## Exercise
Within the listing below, the lines to output run from the one containing "- Brand affinity analysis" through the one containing "- Style consistency analysis"; copy them exactly and nothing else.
*** The records ***
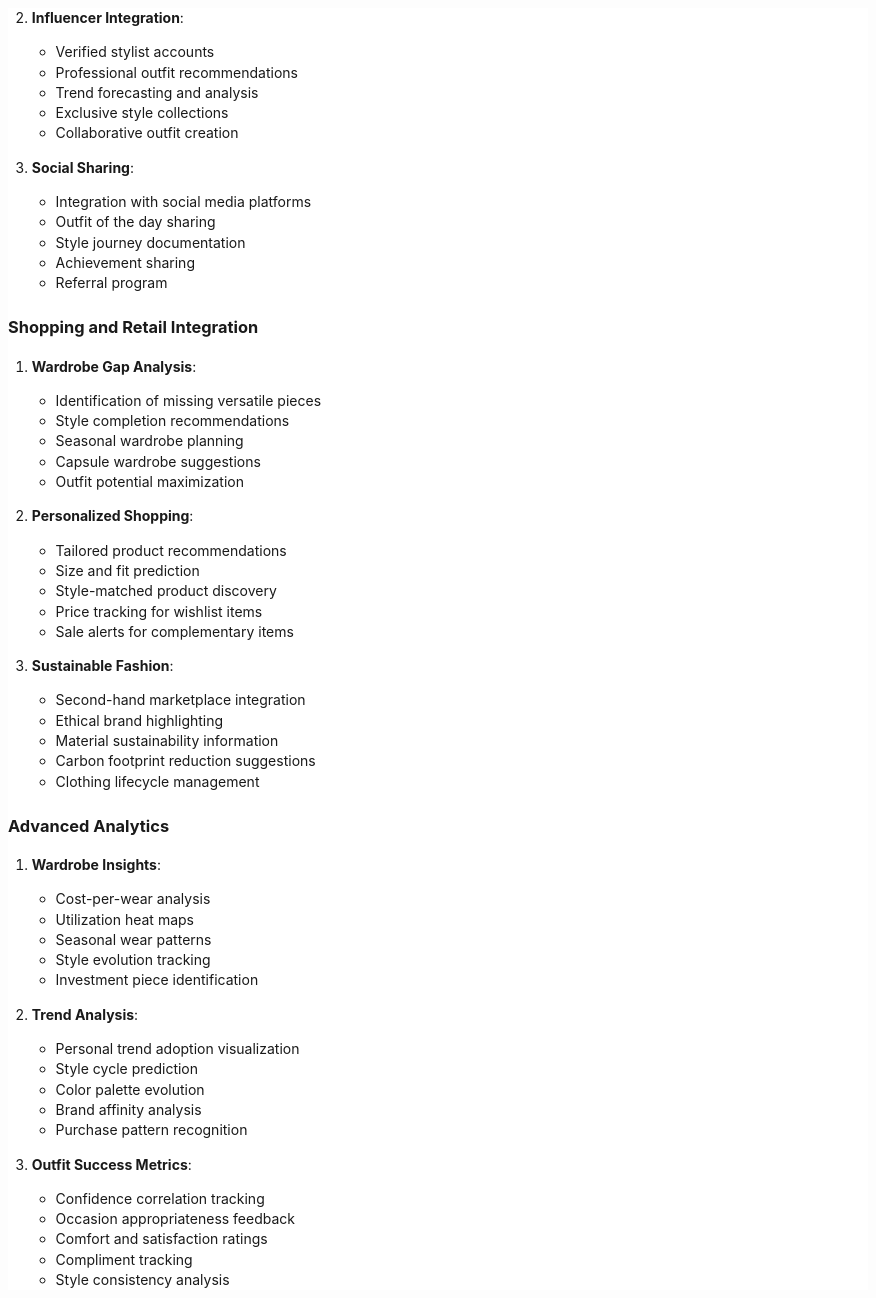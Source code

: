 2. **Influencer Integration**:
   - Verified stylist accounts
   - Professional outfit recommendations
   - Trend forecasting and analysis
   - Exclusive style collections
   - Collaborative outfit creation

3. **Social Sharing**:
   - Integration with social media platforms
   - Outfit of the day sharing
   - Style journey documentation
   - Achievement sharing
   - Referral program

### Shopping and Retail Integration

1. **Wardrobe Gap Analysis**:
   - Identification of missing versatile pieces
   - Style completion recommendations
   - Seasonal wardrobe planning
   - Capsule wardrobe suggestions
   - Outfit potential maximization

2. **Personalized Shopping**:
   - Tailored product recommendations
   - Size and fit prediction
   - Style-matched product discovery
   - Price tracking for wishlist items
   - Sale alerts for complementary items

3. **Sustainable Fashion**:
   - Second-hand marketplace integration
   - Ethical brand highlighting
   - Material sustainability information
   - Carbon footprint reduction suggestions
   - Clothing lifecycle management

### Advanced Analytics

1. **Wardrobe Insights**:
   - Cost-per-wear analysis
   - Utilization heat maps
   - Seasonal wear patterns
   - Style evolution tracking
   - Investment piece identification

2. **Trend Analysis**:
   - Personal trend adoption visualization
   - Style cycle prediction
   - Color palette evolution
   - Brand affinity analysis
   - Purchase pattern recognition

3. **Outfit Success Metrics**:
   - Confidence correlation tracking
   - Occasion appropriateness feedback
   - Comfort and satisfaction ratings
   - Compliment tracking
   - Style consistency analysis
*** End of The records ***
*** The records ***
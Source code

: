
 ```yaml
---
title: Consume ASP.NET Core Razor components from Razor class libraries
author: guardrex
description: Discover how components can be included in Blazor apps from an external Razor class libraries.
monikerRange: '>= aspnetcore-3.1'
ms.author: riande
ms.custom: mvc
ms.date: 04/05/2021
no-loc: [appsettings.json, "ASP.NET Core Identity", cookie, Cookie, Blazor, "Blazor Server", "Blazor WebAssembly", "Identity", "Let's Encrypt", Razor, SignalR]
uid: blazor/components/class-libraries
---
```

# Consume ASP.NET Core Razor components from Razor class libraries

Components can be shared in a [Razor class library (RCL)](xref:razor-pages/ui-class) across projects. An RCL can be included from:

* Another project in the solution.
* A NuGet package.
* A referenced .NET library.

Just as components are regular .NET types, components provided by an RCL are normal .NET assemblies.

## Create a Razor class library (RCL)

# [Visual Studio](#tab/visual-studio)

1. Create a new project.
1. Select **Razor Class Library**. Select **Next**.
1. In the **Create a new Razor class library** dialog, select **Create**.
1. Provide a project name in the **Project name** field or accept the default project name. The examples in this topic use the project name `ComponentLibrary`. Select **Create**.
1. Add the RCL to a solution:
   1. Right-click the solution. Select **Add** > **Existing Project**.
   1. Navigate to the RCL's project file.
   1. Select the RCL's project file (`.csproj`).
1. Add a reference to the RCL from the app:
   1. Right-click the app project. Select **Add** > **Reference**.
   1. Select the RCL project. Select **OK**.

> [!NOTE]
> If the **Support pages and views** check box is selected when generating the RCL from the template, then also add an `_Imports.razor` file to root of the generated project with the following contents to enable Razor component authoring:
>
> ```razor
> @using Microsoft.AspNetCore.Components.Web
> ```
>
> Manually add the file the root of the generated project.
*** End of The records ***
*** The records ***
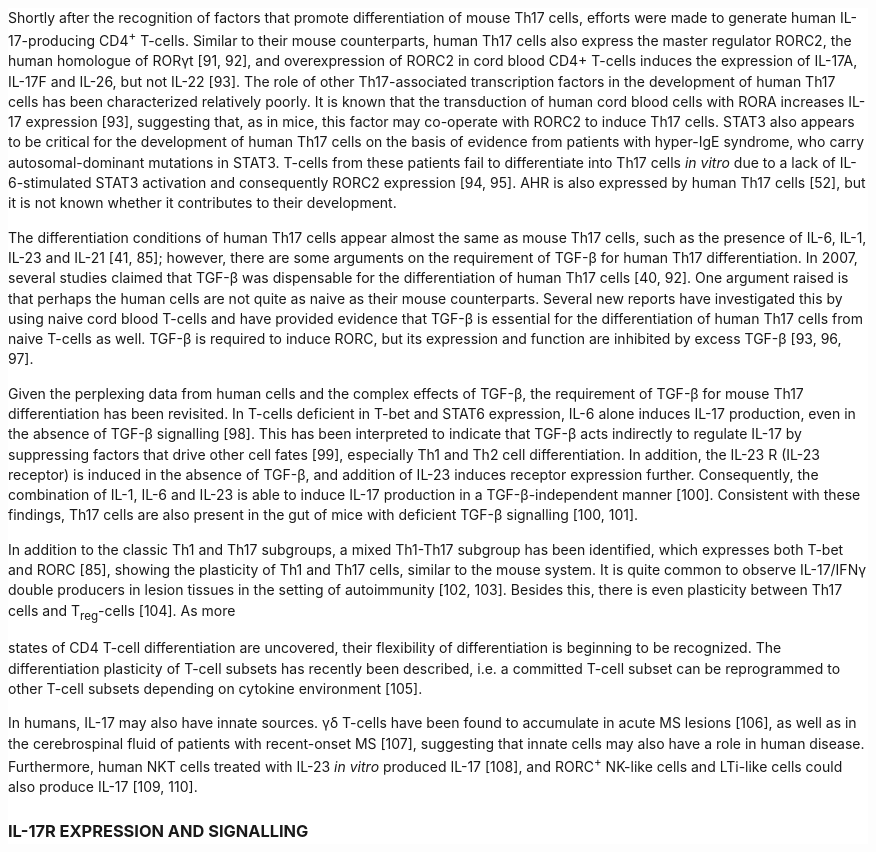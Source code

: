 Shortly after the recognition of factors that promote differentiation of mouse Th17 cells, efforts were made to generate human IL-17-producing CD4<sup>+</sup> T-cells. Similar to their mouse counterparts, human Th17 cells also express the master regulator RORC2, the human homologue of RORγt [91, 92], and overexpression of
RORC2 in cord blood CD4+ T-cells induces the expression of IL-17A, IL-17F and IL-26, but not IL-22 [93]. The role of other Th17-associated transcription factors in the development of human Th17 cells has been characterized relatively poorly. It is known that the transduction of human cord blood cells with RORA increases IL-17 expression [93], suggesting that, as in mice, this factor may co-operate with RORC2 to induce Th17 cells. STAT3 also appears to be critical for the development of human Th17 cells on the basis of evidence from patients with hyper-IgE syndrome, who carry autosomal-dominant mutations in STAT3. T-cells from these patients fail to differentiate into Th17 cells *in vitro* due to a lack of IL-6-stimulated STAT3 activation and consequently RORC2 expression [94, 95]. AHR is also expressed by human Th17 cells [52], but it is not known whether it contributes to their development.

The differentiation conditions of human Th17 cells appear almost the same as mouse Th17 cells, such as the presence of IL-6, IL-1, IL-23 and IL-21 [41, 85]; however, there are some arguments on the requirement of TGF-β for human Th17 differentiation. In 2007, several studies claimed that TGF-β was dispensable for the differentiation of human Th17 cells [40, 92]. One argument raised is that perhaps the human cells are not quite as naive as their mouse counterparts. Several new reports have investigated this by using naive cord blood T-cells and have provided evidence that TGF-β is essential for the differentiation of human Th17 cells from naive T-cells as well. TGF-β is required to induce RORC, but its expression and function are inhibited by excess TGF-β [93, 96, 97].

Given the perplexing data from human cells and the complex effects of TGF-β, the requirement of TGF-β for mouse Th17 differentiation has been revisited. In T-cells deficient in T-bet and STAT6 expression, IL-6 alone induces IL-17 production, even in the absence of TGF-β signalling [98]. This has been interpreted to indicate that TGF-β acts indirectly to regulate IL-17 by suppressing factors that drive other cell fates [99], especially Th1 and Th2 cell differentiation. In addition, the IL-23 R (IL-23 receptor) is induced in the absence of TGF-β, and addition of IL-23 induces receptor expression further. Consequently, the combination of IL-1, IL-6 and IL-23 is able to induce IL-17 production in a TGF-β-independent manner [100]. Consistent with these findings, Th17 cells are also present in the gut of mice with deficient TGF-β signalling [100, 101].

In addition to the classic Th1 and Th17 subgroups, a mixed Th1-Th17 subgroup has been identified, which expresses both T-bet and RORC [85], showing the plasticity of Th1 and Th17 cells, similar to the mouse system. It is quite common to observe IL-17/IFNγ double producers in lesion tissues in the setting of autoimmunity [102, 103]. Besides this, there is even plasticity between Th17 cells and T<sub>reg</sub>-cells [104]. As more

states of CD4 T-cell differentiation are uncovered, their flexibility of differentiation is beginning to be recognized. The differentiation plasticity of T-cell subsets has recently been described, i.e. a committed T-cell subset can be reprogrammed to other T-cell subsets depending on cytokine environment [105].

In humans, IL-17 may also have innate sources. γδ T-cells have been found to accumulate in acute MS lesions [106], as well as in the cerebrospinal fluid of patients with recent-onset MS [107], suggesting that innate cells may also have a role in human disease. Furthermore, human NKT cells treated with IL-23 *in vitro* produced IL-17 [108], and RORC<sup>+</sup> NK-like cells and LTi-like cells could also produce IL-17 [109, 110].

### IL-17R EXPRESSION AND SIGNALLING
*** End of The records ***
## Result of the exercise
   - Brand affinity analysis
   - Purchase pattern recognition

3. **Outfit Success Metrics**:
   - Confidence correlation tracking
   - Occasion appropriateness feedback
   - Comfort and satisfaction ratings
   - Compliment tracking
   - Style consistency analysis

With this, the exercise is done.